__EXERCISE OBJECTIVE__. Which lines in the records below contain the word "than"? Copy each one out.

START SUPPLIED RECORDS

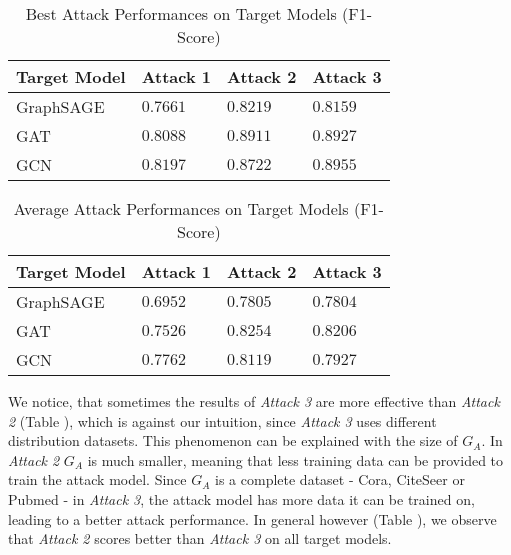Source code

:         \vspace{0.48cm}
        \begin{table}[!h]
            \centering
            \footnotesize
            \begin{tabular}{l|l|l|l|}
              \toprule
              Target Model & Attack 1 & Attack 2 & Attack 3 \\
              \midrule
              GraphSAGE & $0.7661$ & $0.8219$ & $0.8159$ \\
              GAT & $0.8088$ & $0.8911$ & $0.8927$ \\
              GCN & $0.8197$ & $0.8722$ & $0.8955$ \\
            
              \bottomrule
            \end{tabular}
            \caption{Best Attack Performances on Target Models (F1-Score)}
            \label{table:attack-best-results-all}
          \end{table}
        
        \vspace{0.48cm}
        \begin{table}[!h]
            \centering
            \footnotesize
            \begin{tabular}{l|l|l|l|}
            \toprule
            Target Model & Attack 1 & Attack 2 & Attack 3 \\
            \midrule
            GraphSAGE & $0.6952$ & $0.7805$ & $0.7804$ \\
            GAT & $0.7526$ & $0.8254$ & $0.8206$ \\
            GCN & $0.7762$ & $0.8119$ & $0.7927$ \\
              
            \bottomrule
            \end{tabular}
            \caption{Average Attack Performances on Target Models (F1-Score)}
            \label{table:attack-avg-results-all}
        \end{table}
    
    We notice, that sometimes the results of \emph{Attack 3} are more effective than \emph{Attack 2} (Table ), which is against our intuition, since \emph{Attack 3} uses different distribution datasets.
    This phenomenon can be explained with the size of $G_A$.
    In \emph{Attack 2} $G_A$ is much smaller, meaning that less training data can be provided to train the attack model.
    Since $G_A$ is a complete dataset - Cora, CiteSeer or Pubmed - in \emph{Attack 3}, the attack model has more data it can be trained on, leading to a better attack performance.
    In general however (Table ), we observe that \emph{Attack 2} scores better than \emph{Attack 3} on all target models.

END SUPPLIED RECORDS
START SUPPLIED RECORDS

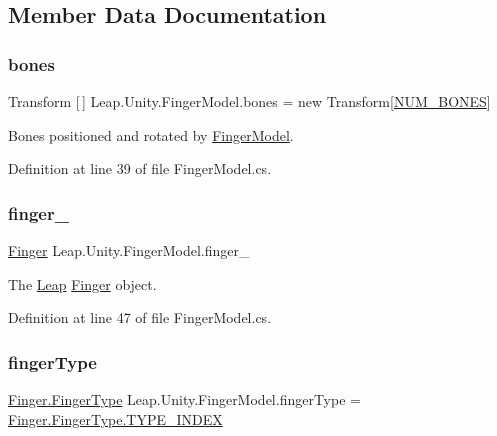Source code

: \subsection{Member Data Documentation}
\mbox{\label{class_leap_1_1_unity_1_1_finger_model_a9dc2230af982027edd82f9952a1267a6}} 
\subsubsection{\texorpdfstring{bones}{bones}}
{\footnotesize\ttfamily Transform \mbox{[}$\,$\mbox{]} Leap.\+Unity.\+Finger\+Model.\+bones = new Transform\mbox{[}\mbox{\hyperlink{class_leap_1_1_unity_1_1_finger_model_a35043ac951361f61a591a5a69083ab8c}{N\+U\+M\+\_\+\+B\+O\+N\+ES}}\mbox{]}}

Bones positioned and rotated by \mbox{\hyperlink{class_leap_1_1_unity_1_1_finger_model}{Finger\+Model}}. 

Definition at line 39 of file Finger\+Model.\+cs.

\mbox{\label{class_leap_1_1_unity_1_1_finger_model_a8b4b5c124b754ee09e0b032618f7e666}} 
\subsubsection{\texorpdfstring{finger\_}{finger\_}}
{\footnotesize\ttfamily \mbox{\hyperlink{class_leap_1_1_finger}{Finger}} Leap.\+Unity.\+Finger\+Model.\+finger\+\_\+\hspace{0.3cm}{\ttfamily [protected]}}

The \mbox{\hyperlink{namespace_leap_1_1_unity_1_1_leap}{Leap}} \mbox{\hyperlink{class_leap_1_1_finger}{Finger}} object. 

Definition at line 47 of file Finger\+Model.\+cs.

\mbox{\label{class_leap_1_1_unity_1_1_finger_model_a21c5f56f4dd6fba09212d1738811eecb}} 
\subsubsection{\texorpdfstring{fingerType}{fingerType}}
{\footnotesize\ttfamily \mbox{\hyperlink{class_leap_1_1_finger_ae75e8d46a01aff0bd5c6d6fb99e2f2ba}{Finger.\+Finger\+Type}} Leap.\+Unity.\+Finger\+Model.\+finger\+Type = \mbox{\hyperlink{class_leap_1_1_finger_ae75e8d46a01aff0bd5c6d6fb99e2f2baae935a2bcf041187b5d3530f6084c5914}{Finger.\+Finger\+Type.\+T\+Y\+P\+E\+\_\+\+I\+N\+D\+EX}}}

END SUPPLIED RECORDS

__ANSWER TO THE EXERCISE__.
    We notice, that sometimes the results of \emph{Attack 3} are more effective than \emph{Attack 2} (Table ), which is against our intuition, since \emph{Attack 3} uses different distribution datasets.
    In general however (Table ), we observe that \emph{Attack 2} scores better than \emph{Attack 3} on all target models.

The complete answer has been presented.